Urbani respinge tutte le accuse. Dal 20 gennaio era, di fatto, già pronto un piano secretato e quel piano è stato seguito. La linea adottata è stata, dunque, quella di non spaventare la popolazione e lavorare per contenere il contagio, ovvero per un piano nazionale di emergenza” per contrastare il pandemia.

In quelle pagine sono descritti tre scenari del Coronavirus in Italia, uno però troppo drammatico per essere divulgato a cittadini e Parlamento senza il rischio di scatenare il panico tra la popolazione. Per questo motivo il piano è stato secretato. Ma quello scenario non si è realizzato perché il governo ha scelto di mettere l’Italia in lockdown e di imporre il distanziamento sociale. Questa la ricostruzione dei tecnici del Ministero della Salute.

Urbani, inoltre, assicura che non c’è stato nessun vuoto decisionale. Eppure, la Lombardia è stata la regione colpita con più violenza dal Coronavirus in Italia. Il Direttore generale della programmazione sanitaria del Ministero della Salute riconosce, però, che le chiusure possono essere state tardive, con la necessità di un lockdown immediato. D’altra parte, ricorda che c’erano solo due cittadini cinesi contagiati, quindi sono state assunte scelte proporzionate. Egli cita lo studio dell’Imperial College, secondo cui in Italia ci sarebbero stati 600-800 mila morti senza le zone rosse e le misure di contenimento. All’inizio siamo stati sbeffeggiati. Poi ci sono venuti tutti dietro, anche Francia e Gran Bretagna”, dice il direttore.

Per quanto riguarda invece il ritardo nell’acquisto dei ventilatori per i casi più gravi, il Ministero della Salute ricorda che “comprare le strumentazioni spetta alle Regioni“. E si evidenzia che il governo in 25 giorni ha raddoppiato le terapie intensive. Ora che la curva dei contagi scende, ci si concentra sul rischio di una seconda ondata. Quindi, verrà potenziata la risposta ospedaliera e verranno potenziati i centri Covid.

Tuttavia, il peggiore scenario descritto nel dossier, occultato per non generare allarmismo, aveva una tempistica comunque ottimista. Si prevedeva infatti il picco dopo un anno dal primo caso, quindi il contagio sarebbe stato lento. Si prevedevano mille pazienti ricoverati dopo cinque mesi, in 243 giorni si sarebbe arrivati a occupare il 75% delle terapie intensive. Si prevedeva inoltre di arrivare in due anni a 646 mila contagi, 133 mila dei quali con ricovero in terapia intensiva. Una prospettiva che sarebbe apparsa terrificante a febbraio. Il virus invece è stato veloce.

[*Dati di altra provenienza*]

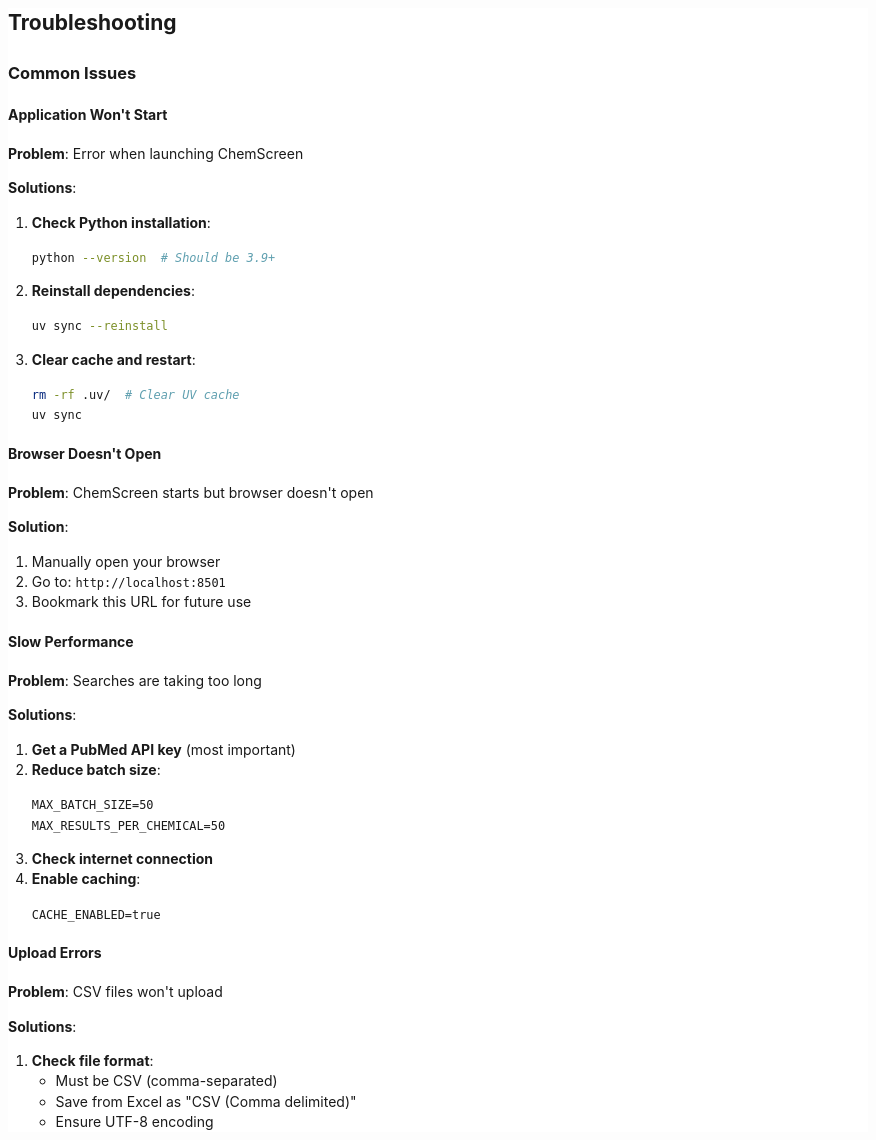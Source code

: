 ## Troubleshooting

### Common Issues

#### Application Won't Start
**Problem**: Error when launching ChemScreen

**Solutions**:
1. **Check Python installation**:
   ```bash
   python --version  # Should be 3.9+
   ```

2. **Reinstall dependencies**:
   ```bash
   uv sync --reinstall
   ```

3. **Clear cache and restart**:
   ```bash
   rm -rf .uv/  # Clear UV cache
   uv sync
   ```

#### Browser Doesn't Open
**Problem**: ChemScreen starts but browser doesn't open

**Solution**:
1. Manually open your browser
2. Go to: `http://localhost:8501`
3. Bookmark this URL for future use

#### Slow Performance
**Problem**: Searches are taking too long

**Solutions**:
1. **Get a PubMed API key** (most important)
2. **Reduce batch size**:
   ```env
   MAX_BATCH_SIZE=50
   MAX_RESULTS_PER_CHEMICAL=50
   ```
3. **Check internet connection**
4. **Enable caching**:
   ```env
   CACHE_ENABLED=true
   ```

#### Upload Errors
**Problem**: CSV files won't upload

**Solutions**:
1. **Check file format**:
   - Must be CSV (comma-separated)
   - Save from Excel as "CSV (Comma delimited)"
   - Ensure UTF-8 encoding

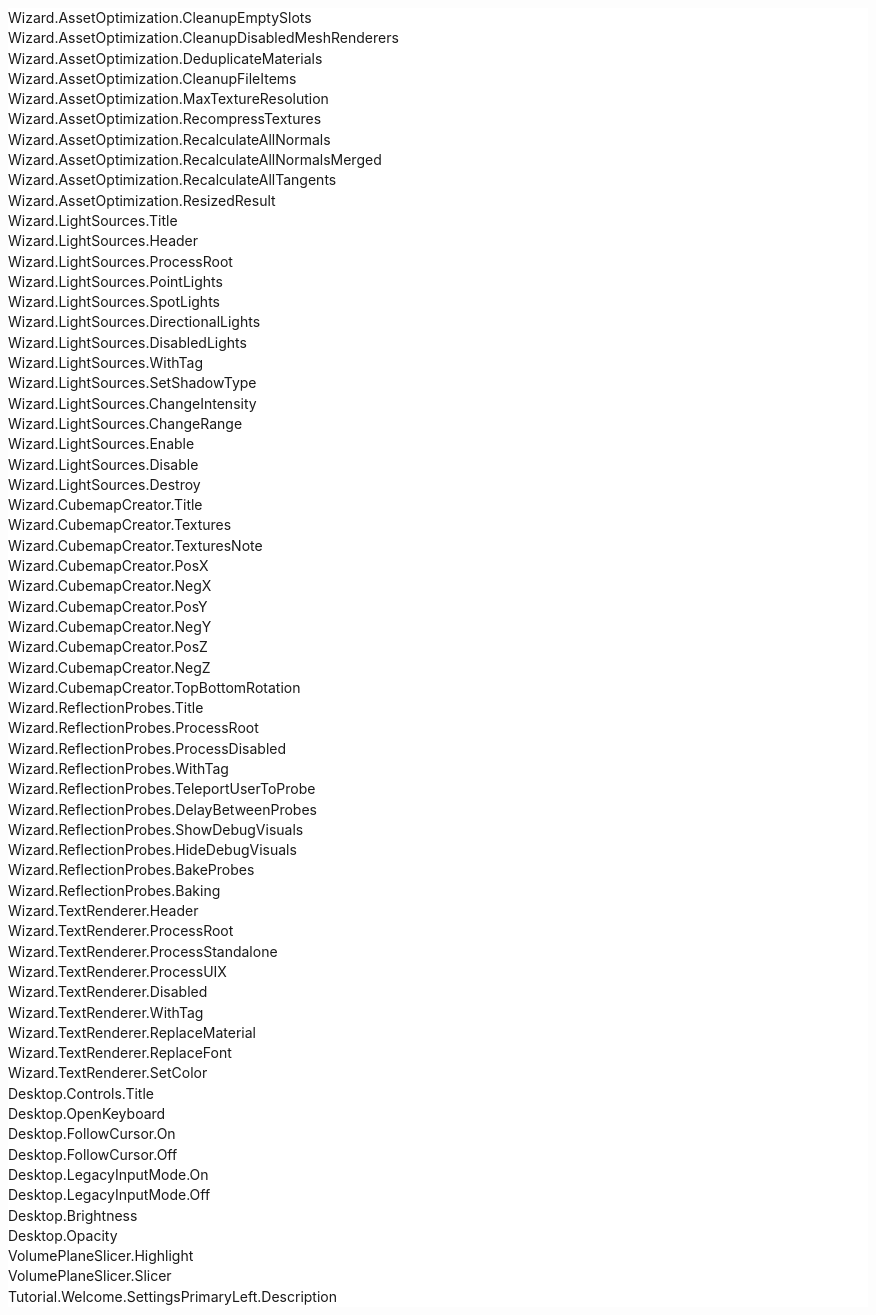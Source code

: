Wizard.AssetOptimization.CleanupEmptySlots  
Wizard.AssetOptimization.CleanupDisabledMeshRenderers  
Wizard.AssetOptimization.DeduplicateMaterials  
Wizard.AssetOptimization.CleanupFileItems  
Wizard.AssetOptimization.MaxTextureResolution  
Wizard.AssetOptimization.RecompressTextures  
Wizard.AssetOptimization.RecalculateAllNormals  
Wizard.AssetOptimization.RecalculateAllNormalsMerged  
Wizard.AssetOptimization.RecalculateAllTangents  
Wizard.AssetOptimization.ResizedResult  
Wizard.LightSources.Title  
Wizard.LightSources.Header  
Wizard.LightSources.ProcessRoot  
Wizard.LightSources.PointLights  
Wizard.LightSources.SpotLights  
Wizard.LightSources.DirectionalLights  
Wizard.LightSources.DisabledLights  
Wizard.LightSources.WithTag  
Wizard.LightSources.SetShadowType  
Wizard.LightSources.ChangeIntensity  
Wizard.LightSources.ChangeRange  
Wizard.LightSources.Enable  
Wizard.LightSources.Disable  
Wizard.LightSources.Destroy  
Wizard.CubemapCreator.Title  
Wizard.CubemapCreator.Textures  
Wizard.CubemapCreator.TexturesNote  
Wizard.CubemapCreator.PosX  
Wizard.CubemapCreator.NegX  
Wizard.CubemapCreator.PosY  
Wizard.CubemapCreator.NegY  
Wizard.CubemapCreator.PosZ  
Wizard.CubemapCreator.NegZ  
Wizard.CubemapCreator.TopBottomRotation  
Wizard.ReflectionProbes.Title  
Wizard.ReflectionProbes.ProcessRoot  
Wizard.ReflectionProbes.ProcessDisabled  
Wizard.ReflectionProbes.WithTag  
Wizard.ReflectionProbes.TeleportUserToProbe  
Wizard.ReflectionProbes.DelayBetweenProbes  
Wizard.ReflectionProbes.ShowDebugVisuals  
Wizard.ReflectionProbes.HideDebugVisuals  
Wizard.ReflectionProbes.BakeProbes  
Wizard.ReflectionProbes.Baking  
Wizard.TextRenderer.Header  
Wizard.TextRenderer.ProcessRoot  
Wizard.TextRenderer.ProcessStandalone  
Wizard.TextRenderer.ProcessUIX  
Wizard.TextRenderer.Disabled  
Wizard.TextRenderer.WithTag  
Wizard.TextRenderer.ReplaceMaterial  
Wizard.TextRenderer.ReplaceFont  
Wizard.TextRenderer.SetColor  
Desktop.Controls.Title  
Desktop.OpenKeyboard  
Desktop.FollowCursor.On  
Desktop.FollowCursor.Off  
Desktop.LegacyInputMode.On  
Desktop.LegacyInputMode.Off  
Desktop.Brightness  
Desktop.Opacity  
VolumePlaneSlicer.Highlight  
VolumePlaneSlicer.Slicer  
Tutorial.Welcome.SettingsPrimaryLeft.Description  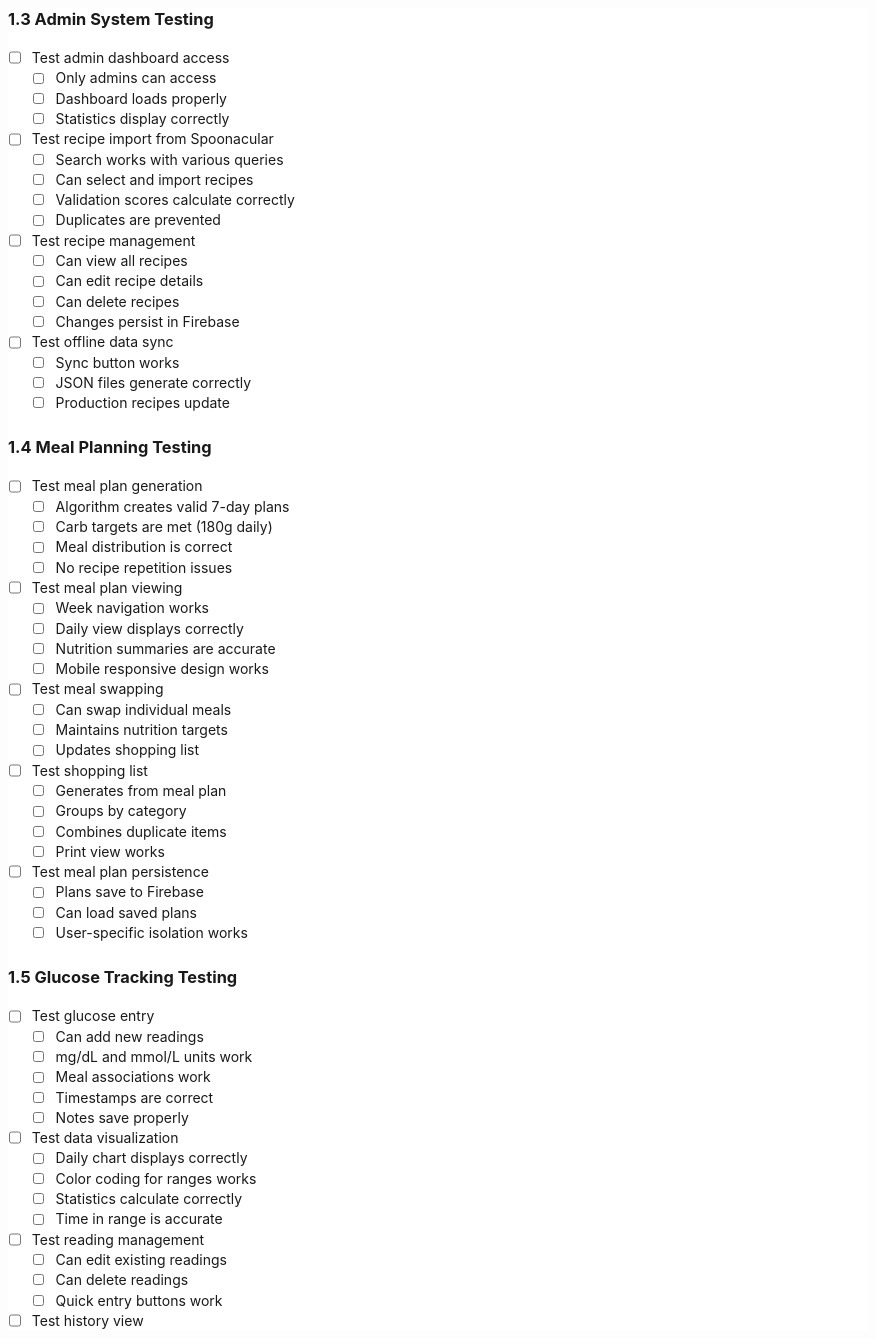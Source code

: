 ### 1.3 Admin System Testing
- [ ] Test admin dashboard access
  - [ ] Only admins can access
  - [ ] Dashboard loads properly
  - [ ] Statistics display correctly
- [ ] Test recipe import from Spoonacular
  - [ ] Search works with various queries
  - [ ] Can select and import recipes
  - [ ] Validation scores calculate correctly
  - [ ] Duplicates are prevented
- [ ] Test recipe management
  - [ ] Can view all recipes
  - [ ] Can edit recipe details
  - [ ] Can delete recipes
  - [ ] Changes persist in Firebase
- [ ] Test offline data sync
  - [ ] Sync button works
  - [ ] JSON files generate correctly
  - [ ] Production recipes update

### 1.4 Meal Planning Testing
- [ ] Test meal plan generation
  - [ ] Algorithm creates valid 7-day plans
  - [ ] Carb targets are met (180g daily)
  - [ ] Meal distribution is correct
  - [ ] No recipe repetition issues
- [ ] Test meal plan viewing
  - [ ] Week navigation works
  - [ ] Daily view displays correctly
  - [ ] Nutrition summaries are accurate
  - [ ] Mobile responsive design works
- [ ] Test meal swapping
  - [ ] Can swap individual meals
  - [ ] Maintains nutrition targets
  - [ ] Updates shopping list
- [ ] Test shopping list
  - [ ] Generates from meal plan
  - [ ] Groups by category
  - [ ] Combines duplicate items
  - [ ] Print view works
- [ ] Test meal plan persistence
  - [ ] Plans save to Firebase
  - [ ] Can load saved plans
  - [ ] User-specific isolation works

### 1.5 Glucose Tracking Testing
- [ ] Test glucose entry
  - [ ] Can add new readings
  - [ ] mg/dL and mmol/L units work
  - [ ] Meal associations work
  - [ ] Timestamps are correct
  - [ ] Notes save properly
- [ ] Test data visualization
  - [ ] Daily chart displays correctly
  - [ ] Color coding for ranges works
  - [ ] Statistics calculate correctly
  - [ ] Time in range is accurate
- [ ] Test reading management
  - [ ] Can edit existing readings
  - [ ] Can delete readings
  - [ ] Quick entry buttons work
- [ ] Test history view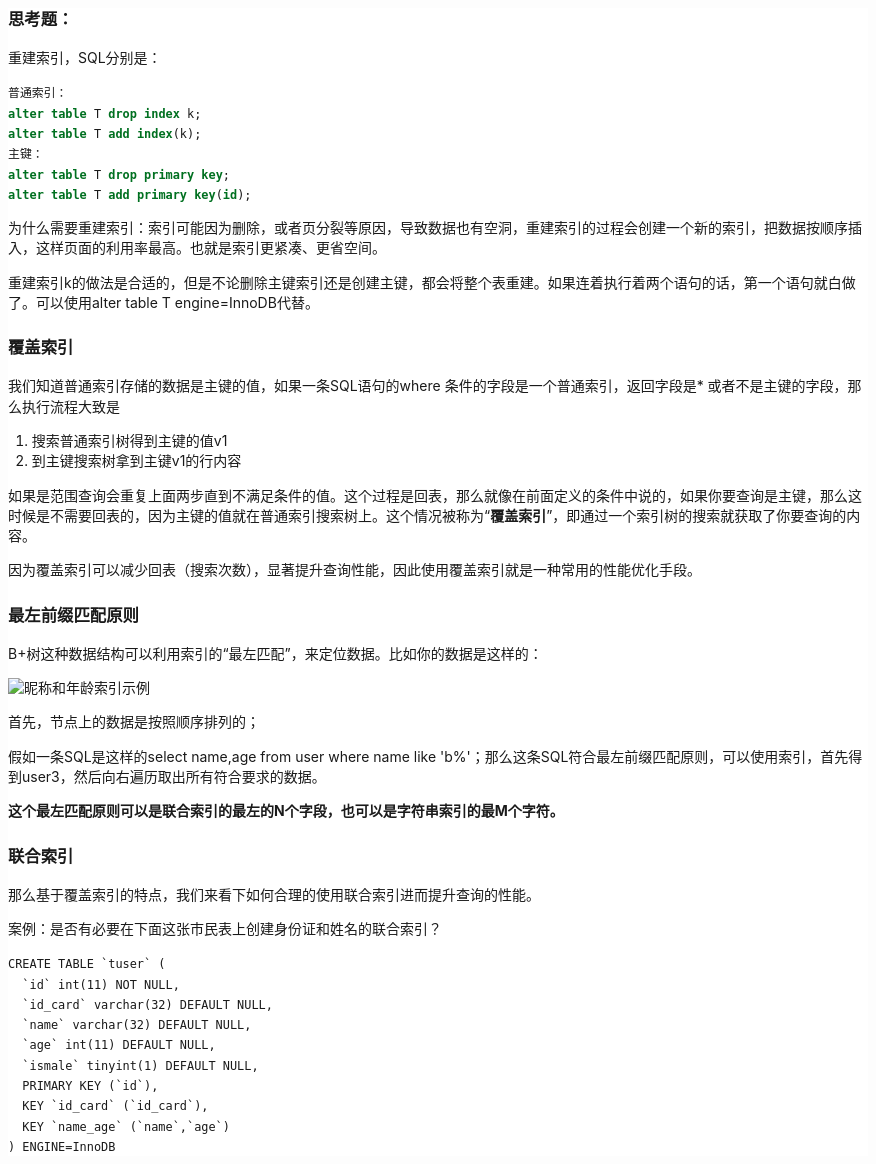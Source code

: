 ### 思考题：

重建索引，SQL分别是：

```sql
普通索引：
alter table T drop index k;
alter table T add index(k);
主键：
alter table T drop primary key;
alter table T add primary key(id);

```

为什么需要重建索引：索引可能因为删除，或者页分裂等原因，导致数据也有空洞，重建索引的过程会创建一个新的索引，把数据按顺序插入，这样页面的利用率最高。也就是索引更紧凑、更省空间。

重建索引k的做法是合适的，但是不论删除主键索引还是创建主键，都会将整个表重建。如果连着执行着两个语句的话，第一个语句就白做了。可以使用alter table T engine=InnoDB代替。

### 覆盖索引

我们知道普通索引存储的数据是主键的值，如果一条SQL语句的where 条件的字段是一个普通索引，返回字段是* 或者不是主键的字段，那么执行流程大致是

1. 搜索普通索引树得到主键的值v1
2. 到主键搜索树拿到主键v1的行内容

如果是范围查询会重复上面两步直到不满足条件的值。这个过程是回表，那么就像在前面定义的条件中说的，如果你要查询是主键，那么这时候是不需要回表的，因为主键的值就在普通索引搜索树上。这个情况被称为“**覆盖索引**”，即通过一个索引树的搜索就获取了你要查询的内容。

因为覆盖索引可以减少回表（搜索次数），显著提升查询性能，因此使用覆盖索引就是一种常用的性能优化手段。

### 最左前缀匹配原则

B+树这种数据结构可以利用索引的“最左匹配”，来定位数据。比如你的数据是这样的：

![昵称和年龄索引示例](http://www.zerowzl.com/images/1547715774239.jpg)

首先，节点上的数据是按照顺序排列的；

假如一条SQL是这样的select name,age from user where name like 'b%'；那么这条SQL符合最左前缀匹配原则，可以使用索引，首先得到user3，然后向右遍历取出所有符合要求的数据。

**这个最左匹配原则可以是联合索引的最左的N个字段，也可以是字符串索引的最M个字符。**

### 联合索引

那么基于覆盖索引的特点，我们来看下如何合理的使用联合索引进而提升查询的性能。

案例：是否有必要在下面这张市民表上创建身份证和姓名的联合索引？

```sq
CREATE TABLE `tuser` (
  `id` int(11) NOT NULL,
  `id_card` varchar(32) DEFAULT NULL,
  `name` varchar(32) DEFAULT NULL,
  `age` int(11) DEFAULT NULL,
  `ismale` tinyint(1) DEFAULT NULL,
  PRIMARY KEY (`id`),
  KEY `id_card` (`id_card`),
  KEY `name_age` (`name`,`age`)
) ENGINE=InnoDB
```
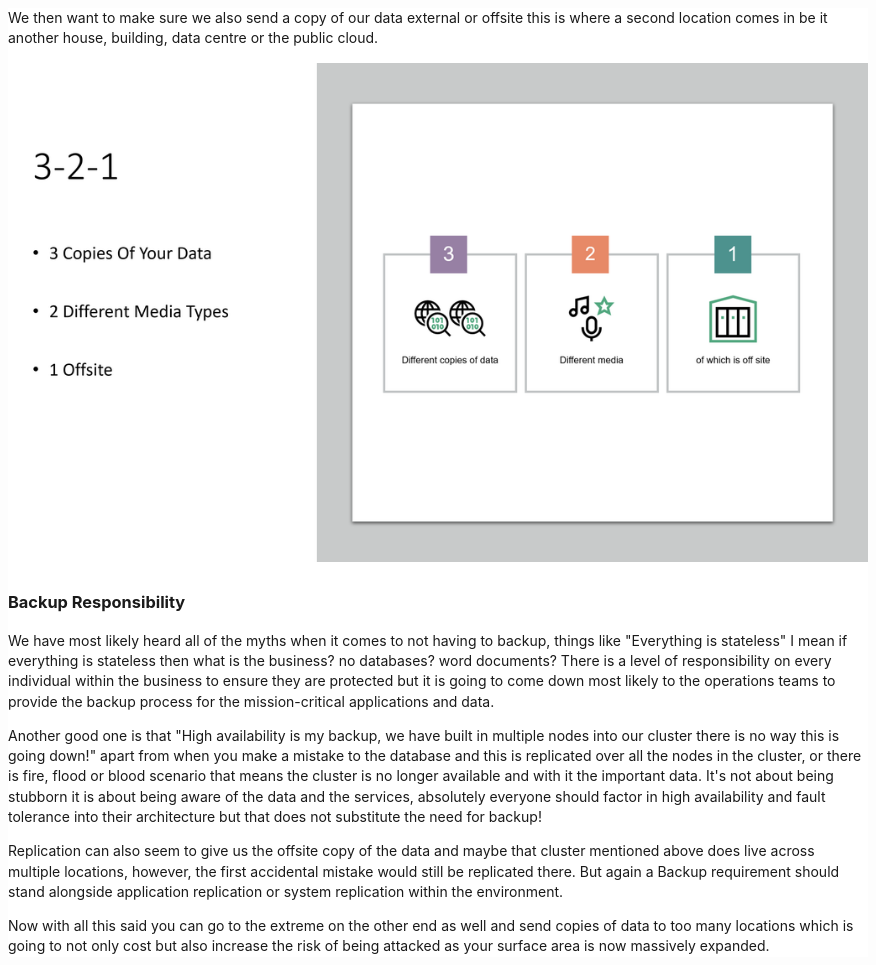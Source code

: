 We then want to make sure we also send a copy of our data external or offsite this is where a second location comes in be it another house, building, data centre or the public cloud.

![](Images/Day86_Data3.png)

### Backup Responsibility

We have most likely heard all of the myths when it comes to not having to backup, things like "Everything is stateless" I mean if everything is stateless then what is the business? no databases? word documents? There is a level of responsibility on every individual within the business to ensure they are protected but it is going to come down most likely to the operations teams to provide the backup process for the mission-critical applications and data.

Another good one is that "High availability is my backup, we have built in multiple nodes into our cluster there is no way this is going down!" apart from when you make a mistake to the database and this is replicated over all the nodes in the cluster, or there is fire, flood or blood scenario that means the cluster is no longer available and with it the important data. It's not about being stubborn it is about being aware of the data and the services, absolutely everyone should factor in high availability and fault tolerance into their architecture but that does not substitute the need for backup!

Replication can also seem to give us the offsite copy of the data and maybe that cluster mentioned above does live across multiple locations, however, the first accidental mistake would still be replicated there. But again a Backup requirement should stand alongside application replication or system replication within the environment.

Now with all this said you can go to the extreme on the other end as well and send copies of data to too many locations which is going to not only cost but also increase the risk of being attacked as your surface area is now massively expanded.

Sicuramente sono state perse settimane preziose, permettendo al virus di portare avanti la sua strage. Solo il 1° marzo è stato trasmesso il primo documento governativo che invita ad agire secondo un modello di cooperazione coordinato a livello nazionale per un incremento delle disponibilità di posti letto del 50% nelle unità di terapia intensiva e del 100% in quelle di pneumologia e malattie infettive.